When 33-year-old Monique Martin attends a Pride event, she does so as an out and proud pansexual.
Right on queue, the questions start pouring in the moment she utters the word. Not that she's got a ready-to-go, concise answer.
"It means I fall for all kinds of people and that's a hard concept for people to wrap their head around," she told the San Antonio Current. "It's about being able to love whoever you want without boundaries."
Martin is part of the growing movement in San Antonio that is literally attracted to every adult human under the rainbow. Pansexuality (sometimes also known as omnisexuality) is derived from the Greek prefix pan, which means "all."
Martin feels there are many limitations to "living as straight. I believe in following my heart rather than anything else. My sexual identity just makes sense."
Before she ever makes it down to the Pride funnel cakes, she finds it easier to explain all of the things that pansexuality isn't.
"Being pansexual doesn't mean you want to bang everyone that you see," she clarified. "For me, pansexuality is about acknowledging that sexuality and gender don't fall under a binary scale."
That touches on a common misconception that perhaps should be addressed. Sure, it's about keeping an open mind, but it's not about exploring beyond the human species.

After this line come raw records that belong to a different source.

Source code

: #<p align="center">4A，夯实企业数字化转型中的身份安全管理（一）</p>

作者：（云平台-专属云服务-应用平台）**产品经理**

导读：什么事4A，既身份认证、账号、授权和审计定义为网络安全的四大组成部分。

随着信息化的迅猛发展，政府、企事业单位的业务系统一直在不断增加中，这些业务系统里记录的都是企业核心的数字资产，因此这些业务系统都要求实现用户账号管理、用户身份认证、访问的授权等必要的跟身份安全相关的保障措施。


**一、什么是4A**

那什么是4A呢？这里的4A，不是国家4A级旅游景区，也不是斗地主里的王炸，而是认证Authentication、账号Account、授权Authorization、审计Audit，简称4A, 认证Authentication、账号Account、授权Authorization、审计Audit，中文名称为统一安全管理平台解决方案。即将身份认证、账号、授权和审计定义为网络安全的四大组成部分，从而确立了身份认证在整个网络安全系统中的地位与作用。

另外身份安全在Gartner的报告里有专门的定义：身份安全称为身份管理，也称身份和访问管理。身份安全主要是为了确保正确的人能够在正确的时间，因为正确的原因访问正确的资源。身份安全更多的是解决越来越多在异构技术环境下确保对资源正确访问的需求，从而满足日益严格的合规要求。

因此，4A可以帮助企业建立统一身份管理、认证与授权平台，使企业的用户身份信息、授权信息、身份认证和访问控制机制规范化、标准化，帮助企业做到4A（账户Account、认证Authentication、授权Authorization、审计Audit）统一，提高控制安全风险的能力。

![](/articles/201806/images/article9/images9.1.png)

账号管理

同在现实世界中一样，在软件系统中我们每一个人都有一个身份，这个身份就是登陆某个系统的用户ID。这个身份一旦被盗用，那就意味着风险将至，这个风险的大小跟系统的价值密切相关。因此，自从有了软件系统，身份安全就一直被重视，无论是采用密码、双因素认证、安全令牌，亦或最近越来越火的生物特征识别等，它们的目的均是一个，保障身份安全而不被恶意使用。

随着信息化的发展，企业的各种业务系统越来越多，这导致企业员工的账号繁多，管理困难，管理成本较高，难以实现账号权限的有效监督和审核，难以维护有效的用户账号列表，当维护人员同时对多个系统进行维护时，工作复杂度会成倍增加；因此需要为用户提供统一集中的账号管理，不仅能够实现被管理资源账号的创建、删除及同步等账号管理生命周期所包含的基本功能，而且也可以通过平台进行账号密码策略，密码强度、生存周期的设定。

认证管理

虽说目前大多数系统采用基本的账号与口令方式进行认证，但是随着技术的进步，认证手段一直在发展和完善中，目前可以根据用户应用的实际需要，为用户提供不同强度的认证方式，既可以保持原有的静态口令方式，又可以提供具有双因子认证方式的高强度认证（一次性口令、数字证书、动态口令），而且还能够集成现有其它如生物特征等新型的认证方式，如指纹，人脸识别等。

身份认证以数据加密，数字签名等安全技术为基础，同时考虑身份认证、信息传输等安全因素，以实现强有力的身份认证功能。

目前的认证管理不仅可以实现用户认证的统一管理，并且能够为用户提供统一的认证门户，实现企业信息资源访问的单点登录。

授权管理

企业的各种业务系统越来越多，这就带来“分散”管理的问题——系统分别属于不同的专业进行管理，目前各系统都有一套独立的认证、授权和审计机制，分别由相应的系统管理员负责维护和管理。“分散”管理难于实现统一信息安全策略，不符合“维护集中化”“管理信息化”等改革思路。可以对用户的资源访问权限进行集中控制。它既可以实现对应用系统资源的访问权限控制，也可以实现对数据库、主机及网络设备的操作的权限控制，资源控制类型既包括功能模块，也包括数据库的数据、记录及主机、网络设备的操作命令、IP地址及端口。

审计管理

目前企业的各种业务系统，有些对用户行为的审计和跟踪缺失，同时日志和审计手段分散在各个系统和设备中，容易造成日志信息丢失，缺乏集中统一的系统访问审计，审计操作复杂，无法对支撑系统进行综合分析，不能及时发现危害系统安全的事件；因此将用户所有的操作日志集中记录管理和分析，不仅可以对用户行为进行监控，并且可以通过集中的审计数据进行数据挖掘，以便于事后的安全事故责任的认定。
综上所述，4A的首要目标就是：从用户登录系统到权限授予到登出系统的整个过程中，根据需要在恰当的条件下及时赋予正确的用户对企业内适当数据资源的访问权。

"Some people think pansexuality has something do with goats," she said with a chuckle. "Falling in love with anybody, regardless of identity, has nothing to do with animals."
And there are many who would categorize pansexuality as something that sprang exclusively from kink culture. Back off with the electrical nipple clamps — not quite.
"I don't see it as that," Martin said. "As consenting adults, we can love whoever we want. Kink has nothing do with it. Kink is purely sexual. I don't think pansexuality is purely sexual, just like it's not only a sexual thing in heterosexual relationships."
Like most people, she had to go through certain growing pains before discovering her true identity.
"It wasn't until my late 20s that I identified as [pansexual]," said Martin, a military brat and longtime member of the local comedy troupe Comedia A Go-Go.
"I think people are starting to understand that the [arts and] humanities are complicated things and we should be accepting of everyone and how they choose to identify," she added.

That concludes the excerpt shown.